(Stored items from a collection):
__________

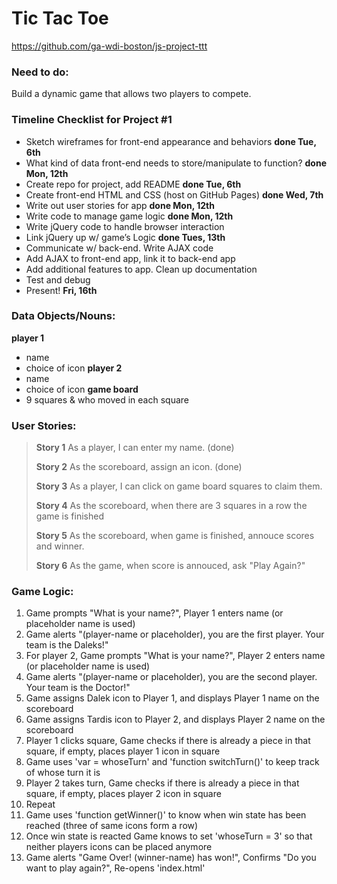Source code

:# Tic Tac Toe

https://github.com/ga-wdi-boston/js-project-ttt

### Need to do:

Build a dynamic game that allows two players to compete.

### Timeline Checklist for Project #1

- Sketch wireframes for front-end appearance and behaviors            **done Tue, 6th**
- What kind of data front-end needs to store/manipulate to function?  **done Mon, 12th**
- Create repo for project, add README                                 **done Tue, 6th**
- Create front-end HTML and CSS (host on GitHub Pages)                **done Wed, 7th**
- Write out user stories for app                                      **done Mon, 12th**
- Write code to manage game logic                                     **done Mon, 12th**
- Write jQuery code to handle browser interaction
- Link jQuery up w/ game’s Logic                                      **done Tues, 13th**
- Communicate w/ back-end.  Write AJAX code
- Add AJAX to front-end app, link it to back-end app
- Add additional features to app.  Clean up documentation
- Test and debug
- Present!                                                          **Fri, 16th**

### Data Objects/Nouns:

**player 1**
- name
- choice of icon
**player 2**
- name
- choice of icon
**game board**
- 9 squares & who moved in each square

### User Stories:

> **Story 1**
> As a player, I can enter my name. (done)
>
> **Story 2**
> As the scoreboard, assign an icon. (done)
>
> **Story 3**
> As a player, I can click on game board squares to claim them.
>
> **Story 4**
> As the scoreboard, when there are 3 squares in a row the game is finished
>
> **Story 5**
> As the scoreboard, when game is finished, annouce scores and winner.
>
> **Story 6**
> As the game, when score is annouced, ask "Play Again?"

### Game Logic:

1. Game prompts "What is your name?",  Player 1 enters name (or placeholder name is used)
1. Game alerts "(player-name or placeholder), you are the first player.  Your team is the Daleks!"
1. For player 2, Game prompts "What is your name?",  Player 2 enters name (or placeholder name is used)
1. Game alerts "(player-name or placeholder), you are the second player.  Your team is the Doctor!"
1. Game assigns Dalek icon to Player 1,  and displays Player 1 name on the scoreboard
1. Game assigns Tardis icon to Player 2,  and displays Player 2 name on the scoreboard
1. Player 1 clicks square,  Game checks if there is already a piece in that square, if empty, places player 1 icon in square
1. Game uses 'var = whoseTurn' and 'function switchTurn()' to keep track of whose turn it is
1. Player 2 takes turn,  Game checks if there is already a piece in that square, if empty, places player 2 icon in square
1. Repeat
1. Game uses 'function getWinner()' to know when win state has been reached (three of same icons form a row)
1. Once win state is reacted Game knows to set 'whoseTurn = 3' so that neither players icons can be placed anymore
1. Game alerts "Game Over! (winner-name) has won!",  Confirms "Do you want to play again?",  Re-opens 'index.html'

__________

Return every record exactly, leaving out the pictures.

(Reply to the exercise):
Source code

:# Tic Tac Toe

https://github.com/ga-wdi-boston/js-project-ttt

### Need to do:

Build a dynamic game that allows two players to compete.

### Timeline Checklist for Project #1

- Sketch wireframes for front-end appearance and behaviors            **done Tue, 6th**
- What kind of data front-end needs to store/manipulate to function?  **done Mon, 12th**
- Create repo for project, add README                                 **done Tue, 6th**
- Create front-end HTML and CSS (host on GitHub Pages)                **done Wed, 7th**
- Write out user stories for app                                      **done Mon, 12th**
- Write code to manage game logic                                     **done Mon, 12th**
- Write jQuery code to handle browser interaction
- Link jQuery up w/ game’s Logic                                      **done Tues, 13th**
- Communicate w/ back-end.  Write AJAX code
- Add AJAX to front-end app, link it to back-end app
- Add additional features to app.  Clean up documentation
- Test and debug
- Present!                                                          **Fri, 16th**

### Data Objects/Nouns:

**player 1**
- name
- choice of icon
**player 2**
- name
- choice of icon
**game board**
- 9 squares & who moved in each square

### User Stories:

> **Story 1**
> As a player, I can enter my name. (done)
>
> **Story 2**
> As the scoreboard, assign an icon. (done)
>
> **Story 3**
> As a player, I can click on game board squares to claim them.
>
> **Story 4**
> As the scoreboard, when there are 3 squares in a row the game is finished
>
> **Story 5**
> As the scoreboard, when game is finished, annouce scores and winner.
>
> **Story 6**
> As the game, when score is annouced, ask "Play Again?"

### Game Logic:

1. Game prompts "What is your name?",  Player 1 enters name (or placeholder name is used)
1. Game alerts "(player-name or placeholder), you are the first player.  Your team is the Daleks!"
1. For player 2, Game prompts "What is your name?",  Player 2 enters name (or placeholder name is used)
1. Game alerts "(player-name or placeholder), you are the second player.  Your team is the Doctor!"
1. Game assigns Dalek icon to Player 1,  and displays Player 1 name on the scoreboard
1. Game assigns Tardis icon to Player 2,  and displays Player 2 name on the scoreboard
1. Player 1 clicks square,  Game checks if there is already a piece in that square, if empty, places player 1 icon in square
1. Game uses 'var = whoseTurn' and 'function switchTurn()' to keep track of whose turn it is
1. Player 2 takes turn,  Game checks if there is already a piece in that square, if empty, places player 2 icon in square
1. Repeat
1. Game uses 'function getWinner()' to know when win state has been reached (three of same icons form a row)
1. Once win state is reacted Game knows to set 'whoseTurn = 3' so that neither players icons can be placed anymore
1. Game alerts "Game Over! (winner-name) has won!",  Confirms "Do you want to play again?",  Re-opens 'index.html'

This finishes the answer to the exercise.